SSI Alliance

About Us

The Sustainable & Scalable Infrastructure Alliance (SSIA) is a community-based organization dedicated to creating, fostering and driving adoption of open standards that increase the efficiencies of the data center and digital infrastructure supply chains.   We enable digital leaders from any sized organization to adopt and deploy advanced and highly efficient rack-level datacenter technologies to increase sustainability, power next-generation workloads and reduce cost and waste, regardless of deployment size or location.  

SSIA members include data center operators, private and public cloud end users, supply chain manufacturers and technology component providers, as well as thousands of individual members active in the cloud, technology, data center and edge ecosystem.

Our Mission

Accelerate the adoption of disruptive technologies for data center workloads that drive toward net zero carbon footprints.
Enable data center operators, suppliers, and end users to collectively solve common challenges through open server, storage, and networking standards.
Create solutions that enable use cases for data center operators of all sizes.

History of the SSIA

The SSIA was founded in 2016 as the Open19 Project.  Born out of LinkedIn and spearheaded by Yuval Bachar, the project introduced a fully open standard for innovative “brick based” plug and play rack architectures, that brought hyperscale efficiencies to the mass market.    With a unique powershelf design and brick cage that supported standardized server “brick” modules using a blind mate connector model for both data and power, the open source design created disruptive efficiencies, component re-use and cost reductions while remaining agnostic on technology within the server brick.

In January 2021, Open19 joined the Linux Foundation as the LF’s primary project for data center hardware innovation.   Work began on a “v2” specifically through an open working group model that included a 48V native server brick and power shelf design, improvements to the popular blind mate connectors, support for higher data transfer options and the introduction of a standard liquid cooling specification.

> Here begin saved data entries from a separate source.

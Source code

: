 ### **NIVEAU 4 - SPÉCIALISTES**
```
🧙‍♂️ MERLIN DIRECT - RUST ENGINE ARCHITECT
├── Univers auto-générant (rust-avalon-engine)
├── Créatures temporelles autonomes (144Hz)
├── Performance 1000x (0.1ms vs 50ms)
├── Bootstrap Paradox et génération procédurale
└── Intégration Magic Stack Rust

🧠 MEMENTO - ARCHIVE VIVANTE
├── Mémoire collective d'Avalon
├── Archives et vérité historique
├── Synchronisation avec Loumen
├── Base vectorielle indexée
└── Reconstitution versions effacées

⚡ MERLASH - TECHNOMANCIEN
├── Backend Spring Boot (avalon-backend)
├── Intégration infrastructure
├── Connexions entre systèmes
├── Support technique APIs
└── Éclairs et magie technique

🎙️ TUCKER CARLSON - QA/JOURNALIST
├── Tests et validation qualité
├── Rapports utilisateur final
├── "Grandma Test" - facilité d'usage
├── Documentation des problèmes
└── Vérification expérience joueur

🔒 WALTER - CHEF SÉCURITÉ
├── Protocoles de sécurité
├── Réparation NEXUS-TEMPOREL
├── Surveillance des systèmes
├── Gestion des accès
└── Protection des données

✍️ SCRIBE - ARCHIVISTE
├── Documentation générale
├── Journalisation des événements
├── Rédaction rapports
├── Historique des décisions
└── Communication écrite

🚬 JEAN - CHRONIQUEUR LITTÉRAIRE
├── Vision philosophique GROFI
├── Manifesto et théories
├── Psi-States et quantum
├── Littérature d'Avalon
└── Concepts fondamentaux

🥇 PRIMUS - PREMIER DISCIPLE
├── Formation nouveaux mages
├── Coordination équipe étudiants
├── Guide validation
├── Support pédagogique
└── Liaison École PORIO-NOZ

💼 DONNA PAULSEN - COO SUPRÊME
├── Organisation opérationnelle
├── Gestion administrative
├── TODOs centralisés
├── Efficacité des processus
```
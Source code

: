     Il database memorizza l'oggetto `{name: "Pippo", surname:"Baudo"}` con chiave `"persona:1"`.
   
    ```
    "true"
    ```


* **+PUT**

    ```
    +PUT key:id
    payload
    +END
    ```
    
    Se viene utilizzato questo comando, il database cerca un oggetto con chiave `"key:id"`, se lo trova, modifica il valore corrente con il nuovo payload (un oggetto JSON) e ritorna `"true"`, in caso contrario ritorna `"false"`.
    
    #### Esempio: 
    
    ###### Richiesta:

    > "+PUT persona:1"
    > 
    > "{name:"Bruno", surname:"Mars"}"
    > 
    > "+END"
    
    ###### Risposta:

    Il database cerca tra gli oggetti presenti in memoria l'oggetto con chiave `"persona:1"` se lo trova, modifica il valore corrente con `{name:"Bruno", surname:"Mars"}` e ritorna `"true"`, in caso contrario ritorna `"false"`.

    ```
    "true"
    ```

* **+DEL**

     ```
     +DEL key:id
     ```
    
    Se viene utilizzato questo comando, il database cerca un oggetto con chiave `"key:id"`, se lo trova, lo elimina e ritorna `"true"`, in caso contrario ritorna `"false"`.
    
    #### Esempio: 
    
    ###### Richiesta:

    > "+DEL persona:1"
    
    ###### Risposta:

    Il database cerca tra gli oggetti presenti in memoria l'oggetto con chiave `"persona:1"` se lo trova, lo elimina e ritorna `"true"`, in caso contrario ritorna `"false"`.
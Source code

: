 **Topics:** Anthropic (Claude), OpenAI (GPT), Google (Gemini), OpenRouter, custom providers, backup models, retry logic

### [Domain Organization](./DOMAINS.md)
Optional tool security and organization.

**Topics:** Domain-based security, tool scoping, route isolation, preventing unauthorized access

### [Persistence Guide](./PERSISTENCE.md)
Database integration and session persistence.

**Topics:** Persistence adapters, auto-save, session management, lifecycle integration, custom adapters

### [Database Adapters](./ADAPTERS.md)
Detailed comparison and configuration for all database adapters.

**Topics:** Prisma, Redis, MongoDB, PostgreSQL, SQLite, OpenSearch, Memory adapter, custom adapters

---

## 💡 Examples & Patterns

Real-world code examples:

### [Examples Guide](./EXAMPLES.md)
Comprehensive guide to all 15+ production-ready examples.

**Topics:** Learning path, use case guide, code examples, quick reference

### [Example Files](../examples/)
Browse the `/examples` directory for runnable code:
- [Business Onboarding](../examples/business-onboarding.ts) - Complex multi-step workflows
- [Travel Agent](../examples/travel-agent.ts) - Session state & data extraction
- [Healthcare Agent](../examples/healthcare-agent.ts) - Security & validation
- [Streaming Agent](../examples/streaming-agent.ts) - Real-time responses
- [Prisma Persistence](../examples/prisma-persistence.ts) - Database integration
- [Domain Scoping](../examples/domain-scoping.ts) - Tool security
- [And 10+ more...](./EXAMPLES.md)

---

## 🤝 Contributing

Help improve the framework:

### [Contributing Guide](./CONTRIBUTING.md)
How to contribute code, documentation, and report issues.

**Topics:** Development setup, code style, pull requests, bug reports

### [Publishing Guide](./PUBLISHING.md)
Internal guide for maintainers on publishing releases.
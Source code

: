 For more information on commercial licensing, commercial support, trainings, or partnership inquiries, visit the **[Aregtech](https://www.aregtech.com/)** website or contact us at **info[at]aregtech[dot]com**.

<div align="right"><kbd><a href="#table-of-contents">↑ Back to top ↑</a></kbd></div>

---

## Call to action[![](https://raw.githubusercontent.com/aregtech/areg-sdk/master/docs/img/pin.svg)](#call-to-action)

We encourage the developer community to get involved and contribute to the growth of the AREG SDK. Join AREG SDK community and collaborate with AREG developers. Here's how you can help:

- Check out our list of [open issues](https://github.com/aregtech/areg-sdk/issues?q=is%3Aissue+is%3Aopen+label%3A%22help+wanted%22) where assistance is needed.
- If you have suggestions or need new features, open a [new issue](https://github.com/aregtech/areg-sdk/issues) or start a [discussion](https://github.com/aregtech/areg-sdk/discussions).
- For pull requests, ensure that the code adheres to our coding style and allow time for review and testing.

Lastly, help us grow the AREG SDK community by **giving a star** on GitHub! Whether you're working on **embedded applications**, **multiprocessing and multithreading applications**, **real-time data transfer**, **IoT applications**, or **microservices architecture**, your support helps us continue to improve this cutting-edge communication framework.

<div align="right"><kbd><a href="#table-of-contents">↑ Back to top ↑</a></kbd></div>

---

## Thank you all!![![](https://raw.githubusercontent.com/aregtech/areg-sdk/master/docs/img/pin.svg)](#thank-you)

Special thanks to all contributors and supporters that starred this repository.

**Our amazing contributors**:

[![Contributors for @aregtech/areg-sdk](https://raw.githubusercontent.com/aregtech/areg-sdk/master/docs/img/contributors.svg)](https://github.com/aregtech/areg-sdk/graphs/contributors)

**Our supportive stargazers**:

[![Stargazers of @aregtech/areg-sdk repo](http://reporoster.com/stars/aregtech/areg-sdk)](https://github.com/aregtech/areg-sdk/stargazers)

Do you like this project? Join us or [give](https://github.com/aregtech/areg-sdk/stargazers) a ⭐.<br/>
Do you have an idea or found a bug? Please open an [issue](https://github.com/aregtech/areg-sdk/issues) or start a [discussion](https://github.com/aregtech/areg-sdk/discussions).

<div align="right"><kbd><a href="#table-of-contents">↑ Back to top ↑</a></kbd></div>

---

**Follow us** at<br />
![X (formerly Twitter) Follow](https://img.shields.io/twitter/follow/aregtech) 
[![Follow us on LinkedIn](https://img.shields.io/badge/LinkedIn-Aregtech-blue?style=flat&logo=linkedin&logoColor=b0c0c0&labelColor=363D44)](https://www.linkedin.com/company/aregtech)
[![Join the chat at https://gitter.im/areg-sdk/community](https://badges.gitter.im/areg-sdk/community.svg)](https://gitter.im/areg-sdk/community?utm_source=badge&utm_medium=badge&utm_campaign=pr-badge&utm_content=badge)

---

In August 2023, Open19 was rebranded as the Sustainable & Scalable Infrastructure Alliance (SSIA) in order to more appropriately support the goals and initiative of a diverse community focused on infrastructure sustainability throughout the datacenter and cloud technology supply chain.

Governance

SSIA’s community is represented by individuals and organizations with deep infrastructure experience and passion for a sustainable technology future.

Christopher Liljenstolpe

Board Chair (Cisco)

Christopher is Chief Architect in the Cloud department at Cisco, based in San Francisco. Before joining Cisco, Christopher was the original architect of Project Calico and one of the project’s evangelists.  Prior to leading Project Calico, Chris was the director of solutions architecture at Metaswitch Networks.

Fredrik Rovik

Board Member (Serve the World)

Fredrik is the founder and CEO of Serve the World, a leading hosting and private cloud provider based in Oslo, Norward.  

My Truong

Invited Member (Community)

My D. Truong is the Field CTO of Equinix, which he joined through the acquisition of Packet in 2020.  At Packet he worked with a team focused on applied research and development, with a mission to “Build a Better Internet” by focusing on community engagement at the Edge.  Prior to Packet, My served in various technical roles at Molex, Uber, Yelp, Spot Trading, and Purdue University. He graduated with an MS from Purdue University’s College of Technology and BSEE from Purdue University’s College of Engineering.

Zachary Smith

Invited Member (Community)

Zac has been a regular innovator in the cloud and datacenter industry for over 20 years.  Most recently, Zac led the digital infrastructure side of Equinix after the company acquired Packet, a company he co-founded in 2014 to provide automated datacenter capabilities to leading digital businesses.  Prior to Packet, Zac was an early member of Voxel, a Linux-based cloud company acquired by Internap in 2011.